Für zivile Konfliktprävention und aktive Friedenspolitik

Krisenherde wie der Balkan, das Baskenland oder Nordirland zeigen uns: Auch in Europa selbst haben wir noch keinen dauerhaften Frieden erreicht. Wir Europäer/innen sind daher herausgefordert, unsere Konflikte im Innern mit gewaltfreien Mitteln zu lösen und dauerhafte Strukturen für eine zivile Konfliktprävention in Europa zu schaffen.

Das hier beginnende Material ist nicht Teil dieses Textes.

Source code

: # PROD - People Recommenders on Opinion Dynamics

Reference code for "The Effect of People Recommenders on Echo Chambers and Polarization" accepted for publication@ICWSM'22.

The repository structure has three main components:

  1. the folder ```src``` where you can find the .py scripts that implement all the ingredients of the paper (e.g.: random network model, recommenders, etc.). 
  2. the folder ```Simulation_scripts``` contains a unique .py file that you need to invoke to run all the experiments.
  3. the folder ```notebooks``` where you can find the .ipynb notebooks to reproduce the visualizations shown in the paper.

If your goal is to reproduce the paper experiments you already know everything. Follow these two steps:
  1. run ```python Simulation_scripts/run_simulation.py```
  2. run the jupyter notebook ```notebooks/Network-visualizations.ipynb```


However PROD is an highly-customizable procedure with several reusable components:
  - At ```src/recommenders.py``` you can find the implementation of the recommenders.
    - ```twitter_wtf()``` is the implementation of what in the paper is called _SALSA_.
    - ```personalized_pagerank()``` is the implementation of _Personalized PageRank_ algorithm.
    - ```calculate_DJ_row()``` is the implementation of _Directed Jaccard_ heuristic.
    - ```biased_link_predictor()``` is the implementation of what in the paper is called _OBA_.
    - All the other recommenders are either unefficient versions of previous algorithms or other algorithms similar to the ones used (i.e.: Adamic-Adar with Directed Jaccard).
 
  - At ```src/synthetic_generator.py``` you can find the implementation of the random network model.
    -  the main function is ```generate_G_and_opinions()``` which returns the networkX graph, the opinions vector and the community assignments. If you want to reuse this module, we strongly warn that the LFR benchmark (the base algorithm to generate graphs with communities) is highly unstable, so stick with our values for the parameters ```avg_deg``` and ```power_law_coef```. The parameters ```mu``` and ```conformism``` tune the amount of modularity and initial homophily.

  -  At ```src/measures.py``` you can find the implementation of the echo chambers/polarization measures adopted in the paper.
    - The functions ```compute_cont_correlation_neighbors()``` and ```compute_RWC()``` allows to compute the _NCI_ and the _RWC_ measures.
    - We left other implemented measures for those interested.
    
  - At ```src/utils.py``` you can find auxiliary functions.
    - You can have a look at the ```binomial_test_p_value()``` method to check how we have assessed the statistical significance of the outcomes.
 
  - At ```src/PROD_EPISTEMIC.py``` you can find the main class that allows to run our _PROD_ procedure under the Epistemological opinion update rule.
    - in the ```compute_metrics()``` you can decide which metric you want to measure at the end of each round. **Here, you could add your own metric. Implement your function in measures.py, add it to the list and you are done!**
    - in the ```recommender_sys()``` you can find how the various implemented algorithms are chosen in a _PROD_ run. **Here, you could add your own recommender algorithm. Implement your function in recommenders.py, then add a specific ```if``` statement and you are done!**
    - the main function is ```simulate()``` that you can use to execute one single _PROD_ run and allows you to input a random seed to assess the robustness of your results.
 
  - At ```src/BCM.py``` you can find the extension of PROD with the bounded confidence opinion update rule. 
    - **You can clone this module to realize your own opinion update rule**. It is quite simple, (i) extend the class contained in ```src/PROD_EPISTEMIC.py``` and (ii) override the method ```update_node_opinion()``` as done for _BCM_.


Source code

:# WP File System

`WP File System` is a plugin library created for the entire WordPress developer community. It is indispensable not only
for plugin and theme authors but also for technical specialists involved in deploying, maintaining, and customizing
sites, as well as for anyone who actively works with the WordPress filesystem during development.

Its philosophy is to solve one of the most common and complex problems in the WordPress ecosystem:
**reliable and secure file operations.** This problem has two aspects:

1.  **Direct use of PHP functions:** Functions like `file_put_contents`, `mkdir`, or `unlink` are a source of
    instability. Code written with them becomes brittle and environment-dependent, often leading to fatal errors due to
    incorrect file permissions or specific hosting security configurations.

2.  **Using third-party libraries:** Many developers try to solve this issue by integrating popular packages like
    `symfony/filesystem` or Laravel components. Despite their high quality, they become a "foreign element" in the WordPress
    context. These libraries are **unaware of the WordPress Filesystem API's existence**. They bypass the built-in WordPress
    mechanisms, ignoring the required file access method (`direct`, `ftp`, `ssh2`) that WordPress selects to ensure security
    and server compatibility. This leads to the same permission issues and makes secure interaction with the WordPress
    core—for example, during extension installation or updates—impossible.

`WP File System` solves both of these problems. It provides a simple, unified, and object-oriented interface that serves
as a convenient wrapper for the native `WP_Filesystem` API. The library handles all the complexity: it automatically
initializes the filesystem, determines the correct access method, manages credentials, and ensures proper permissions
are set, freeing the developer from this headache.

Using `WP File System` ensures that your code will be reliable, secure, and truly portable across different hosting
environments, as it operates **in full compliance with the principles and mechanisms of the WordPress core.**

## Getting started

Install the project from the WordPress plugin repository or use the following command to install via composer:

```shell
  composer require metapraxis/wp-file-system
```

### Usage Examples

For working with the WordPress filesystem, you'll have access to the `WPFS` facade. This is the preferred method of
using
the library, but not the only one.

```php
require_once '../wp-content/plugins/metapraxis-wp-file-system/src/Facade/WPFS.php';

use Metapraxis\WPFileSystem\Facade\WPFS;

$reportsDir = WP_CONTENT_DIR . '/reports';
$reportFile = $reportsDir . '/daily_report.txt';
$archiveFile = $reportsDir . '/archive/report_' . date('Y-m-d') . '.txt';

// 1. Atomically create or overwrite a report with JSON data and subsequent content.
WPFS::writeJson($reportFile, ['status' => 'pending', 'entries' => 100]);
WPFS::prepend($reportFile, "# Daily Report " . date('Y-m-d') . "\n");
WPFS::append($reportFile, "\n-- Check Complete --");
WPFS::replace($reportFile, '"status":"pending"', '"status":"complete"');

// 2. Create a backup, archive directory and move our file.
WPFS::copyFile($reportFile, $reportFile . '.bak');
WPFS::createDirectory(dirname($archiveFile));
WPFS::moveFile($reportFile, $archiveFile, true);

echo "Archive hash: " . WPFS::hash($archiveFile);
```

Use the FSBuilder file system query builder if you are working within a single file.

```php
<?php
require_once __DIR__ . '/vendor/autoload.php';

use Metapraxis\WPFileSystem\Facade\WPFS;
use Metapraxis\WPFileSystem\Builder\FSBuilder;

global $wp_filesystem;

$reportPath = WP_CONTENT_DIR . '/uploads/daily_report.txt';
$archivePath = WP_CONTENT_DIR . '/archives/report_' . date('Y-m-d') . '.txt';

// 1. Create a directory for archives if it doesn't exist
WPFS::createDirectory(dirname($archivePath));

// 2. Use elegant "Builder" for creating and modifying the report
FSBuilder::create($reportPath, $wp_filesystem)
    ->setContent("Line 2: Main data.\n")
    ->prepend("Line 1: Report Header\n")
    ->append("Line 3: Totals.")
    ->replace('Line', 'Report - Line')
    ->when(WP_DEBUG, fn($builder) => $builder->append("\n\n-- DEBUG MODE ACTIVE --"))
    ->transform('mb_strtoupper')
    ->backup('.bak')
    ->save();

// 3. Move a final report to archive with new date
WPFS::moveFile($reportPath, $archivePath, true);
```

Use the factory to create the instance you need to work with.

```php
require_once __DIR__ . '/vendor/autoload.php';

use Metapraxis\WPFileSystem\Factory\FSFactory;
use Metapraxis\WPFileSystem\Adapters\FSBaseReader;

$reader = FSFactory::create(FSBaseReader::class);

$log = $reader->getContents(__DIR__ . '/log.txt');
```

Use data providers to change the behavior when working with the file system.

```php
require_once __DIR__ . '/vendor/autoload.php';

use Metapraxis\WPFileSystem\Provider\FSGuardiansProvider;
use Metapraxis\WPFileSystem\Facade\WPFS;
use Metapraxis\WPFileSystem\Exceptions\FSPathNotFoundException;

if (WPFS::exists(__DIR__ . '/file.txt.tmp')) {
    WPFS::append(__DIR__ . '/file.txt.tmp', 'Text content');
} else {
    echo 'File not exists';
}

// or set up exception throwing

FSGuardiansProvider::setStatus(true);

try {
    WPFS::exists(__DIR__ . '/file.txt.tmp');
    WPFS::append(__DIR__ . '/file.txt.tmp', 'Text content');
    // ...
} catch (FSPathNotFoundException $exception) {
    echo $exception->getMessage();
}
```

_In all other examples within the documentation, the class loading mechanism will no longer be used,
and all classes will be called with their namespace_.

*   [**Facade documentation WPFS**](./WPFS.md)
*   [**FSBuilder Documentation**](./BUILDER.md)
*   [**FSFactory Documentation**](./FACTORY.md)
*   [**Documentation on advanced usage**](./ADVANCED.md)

Nur der Aufbau einer offenen und demokratischen Zivilgesellschaft kann den Frieden fördern und garantieren, nur die Achtung von Menschenrechten und Völkerrecht kann „Sicherheit“ schaffen. Dazu benötigt Europa Strukturen und Instrumente für zivile, gewaltfreie Konfliktbearbeitung und Prävention.

Europa steht in der Verantwortung für die Eine Welt. Deshalb muss es Ziel europäischer Politik sein, ein menschenwürdiges Leben in Frieden und Freiheit für alle Menschen auf der Erde zu ermöglichen. Dazu gehört eine Weltwirtschaftsordnung, die allen Beteiligten, den Völkern und den einzelnen Menschen ein menschenwürdiges Leben ermöglicht und nicht die Spaltung zwischen Arm und Reich weiter vertieft. Nur so können auch die Wurzeln des Terrorismus ausgerottet werden. Mit militärischer Gewalt wird die terroristische Gewalt nur noch mehr gefördert.

Der christliche Beitrag zur „Seele Europas“ in einem Offenen Haus Europa

Wie ist letztlich der Anspruch von Menschenrecht und Menschenwürde eines jeden Menschen so zu begründen, dass sie vor Anspruch geopolitischer und wirtschaftlicher Interessen Bestand haben können? Hier könnten die christlichen Kirchen, wenn sie nicht als Lehrmeisterinnen der Völker auftreten, sondern um die Fehlerhaftigkeit ihrer eigenen Geschichte wissen, ihren demütigen Dienst anbieten. Gesellschaft, Wirtschaft und Demokratie leben letztlich von Voraussetzungen, die sie selbst nicht schaffen und begründen können. Die letzten Begründung für die Einmaligkeit und Würde eines jeden Menschen liegt für die jüdisch-christliche Tradition in dem Schöpfungswillen Gottes begründet: Er schuf den Menschen nach seinem Bild! Auch liberale Denker respektieren diese letzte Begründung aus dem Glauben. Dieses Menschenbild gehört zur „Seele“ Europas – das gilt trotz allen Versagens des Christentums in der Geschichte.

Anmerkung:
Das Memorandum „Europa eine Seele geben“ wurde vom pax christi-Präsidium im September 2006 verabschiedet und in die Vorbereitung der Dritten Europäischen Ökumenischen Versammlung (Sept. 2007) in Sibiu/Rumänien eingebracht. Diese Auszüge (ohne Anmerkungen) wurden dem Teil 3 „Offenes Haus Europa“ entnommen.